MCMC¶
The pyRSD package wraps the emcee
package to provide functionality
for running MCMC chains to sample the posterior distributions of the
model parameters.
Command-line Options¶
MCMC chains are run by passing the mcmc
sub-command
to the rsdfit
executable. The calling sequence for the mcmc
command is
$ rsdfit mcmc -h
usage: rsdfit [-h] [--version] {mcmc,nlopt,restart,analyze} ...
From more help on each of the subcommands, type:
rsdfit mcmc -h
rsdfit nlopt -h
rsdfit restart -h
rsdfit analyze -h mcmc
[-h] [-m MODEL] [-p PARAMS] [--silent] -w WALKERS -i ITERATIONS
[-n NCHAINS] -o FOLDER [--debug] [--no-save-model]
optional arguments:
-h, --help show this help message and exit
-m MODEL, --model MODEL
file name holding the model path
-p PARAMS, --params PARAMS
file name holding the driver, theory, and data
parameters
--silent silence the standard output to the console
-w WALKERS number of emcee walkers to run the MCMC chain
(required)
-i ITERATIONS number of steps to run in the MCMC chain (required)
-n NCHAINS, --nchains NCHAINS
number of MCMC chains to run concurrently
-o FOLDER, --output FOLDER
the folder where the results will be written
(required)
--debug whether to print more info about the mpi4py.Pool
object
--no-save-model do not save the model instance
The main options are the parameter file, passed by the -p
option,
the directory to save results, passed by the -o
option, and the
name of a model to load, passed by the -m
file. In addition, there
are some MCMC-specific options:
-w, —walkers
The number of
emcee
walkers to use. These walkers are responsible for exploring the relevant parameter space simulataneously.Note
The number of walkers must be at least twice the number of model parameters, and generally, the more walkers used the better. However, a trade-off exists since more walkers can become computationally infeasible when model evaluation is slow. In the case of the default model with 13 parameters, we recommend using 30-40 walkers.
-i, —iterations
The number of iterations to run in the MCMC chain.
Note
Generally, the models in the pyRSD package require >1000 iterations to achieve convergence, depending on how the MCMC sampler is initialized.
–nchains
If the
rsdfit
is executed in parallel with multiple processes using MPI, it is possible to run multiple chains with MCMC concurrently with this option. This is ideal for testing the convergence of the sampler, as the chains will be compared statistically to determine if they have converged to a similar point in parameter space.
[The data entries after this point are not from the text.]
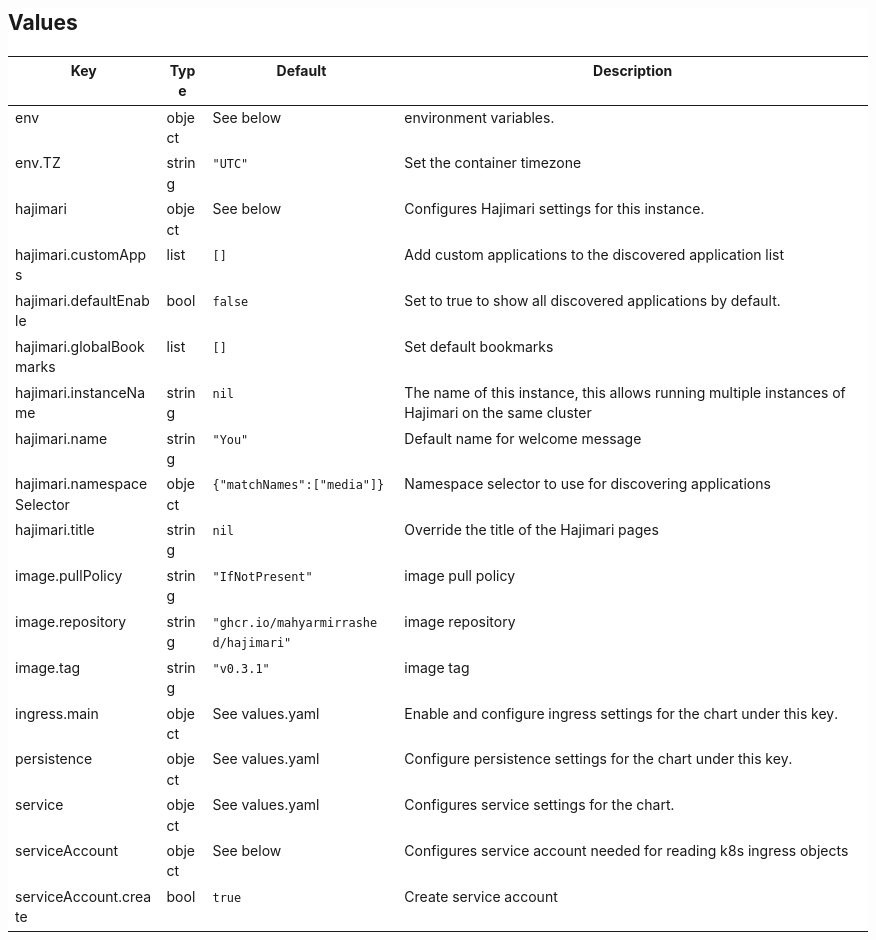 ## Values

| Key                        | Type   | Default                              | Description                                                                                       |
| -------------------------- | ------ | ------------------------------------ | ------------------------------------------------------------------------------------------------- |
| env                        | object | See below                            | environment variables.                                                                            |
| env.TZ                     | string | `"UTC"`                              | Set the container timezone                                                                        |
| hajimari                   | object | See below                            | Configures Hajimari settings for this instance.                                                   |
| hajimari.customApps        | list   | `[]`                                 | Add custom applications to the discovered application list                                        |
| hajimari.defaultEnable     | bool   | `false`                              | Set to true to show all discovered applications by default.                                       |
| hajimari.globalBookmarks   | list   | `[]`                                 | Set default bookmarks                                                                             |
| hajimari.instanceName      | string | `nil`                                | The name of this instance, this allows running multiple instances of Hajimari on the same cluster |
| hajimari.name              | string | `"You"`                              | Default name for welcome message                                                                  |
| hajimari.namespaceSelector | object | `{"matchNames":["media"]}`           | Namespace selector to use for discovering applications                                            |
| hajimari.title             | string | `nil`                                | Override the title of the Hajimari pages                                                          |
| image.pullPolicy           | string | `"IfNotPresent"`                     | image pull policy                                                                                 |
| image.repository           | string | `"ghcr.io/mahyarmirrashed/hajimari"` | image repository                                                                                  |
| image.tag                  | string | `"v0.3.1"`                           | image tag                                                                                         |
| ingress.main               | object | See values.yaml                      | Enable and configure ingress settings for the chart under this key.                               |
| persistence                | object | See values.yaml                      | Configure persistence settings for the chart under this key.                                      |
| service                    | object | See values.yaml                      | Configures service settings for the chart.                                                        |
| serviceAccount             | object | See below                            | Configures service account needed for reading k8s ingress objects                                 |
| serviceAccount.create      | bool   | `true`                               | Create service account                                                                            |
Initializing the MCMC Chains¶
The method used to initialize either the MCMC chains can be configured
using the driver.init_from
parameter. The allowed values of this parameter
when using the MCMC solver are:
fiducial :
Initialize the parameters in a small ball around the fiducial parameter values, specified in the parameter file via the
fiducial
keyword for each free parameterprior :
Initialize the free parameters by drawing a value from the prior probability specified for each parameter, which will be either a uniform or normal distribution
result :
Initialize the free parameters in a small ball around the best-fit parameters loaded from a previous result. In this case, the
driver.start_from
parameter should give the name of a.npz
, which can be loaded into either apyRSD.rsdfit.results.LBFGSResults
orpyRSD.rsdfit.results.EmceeResults
object.
Testing for Convergence¶
The convergence of the MCMC chain being run will be tested if the
driver.test_convergence
parameter is set to True
. This test is performed
using the Gelman and Rubin diagnostic, and the tolerance
level for the test is specified via the driver.epsilon
parameter.
The convergence for MCMC chains is performed as
- Remove the first half of the current chains
- Calculate the within chain and between chain variances
- Estimate the variance from the within chain and between chain variance
- Calculate the potential scale reduction parameter and compare to
epsilon
Note
Convergence testing is disabled for MCMC chains by default, as it is often
easier to run a pre-defined number of iterations (passed by the -i
flag),
which will be specific to the user’s problem at hand.
Recommended Practices¶
The emcee
package recommends initializing its MCMC sampler in a small
ball around what the user believes to be the area in parameter space close
to the maximum probability. As such, we recommend either of the following
initialization methods for best results:
1. Run the NLOPT solver, starting from a fiducial set of values, and then inititialize the MCMC solver with the result of that NLOPT run.
2. Initialize the MCMC solver with values drawn from the parameters’ prior distribution and run a set of burn-in iterations (typically ~1000 or so). Then, initialize a second MCMC chain from the best-fit result of that burn-in period.
For more recommended practices regarding the emcee
package, please
see the FAQ on the emcee documentation here.
Finally, it is also useful for convergence reasons to run multiple chains at once in parallel. Often running two chains, independently initialized, with half the number of iterations is useful to asses if the chains have truly found the best-fit parameters.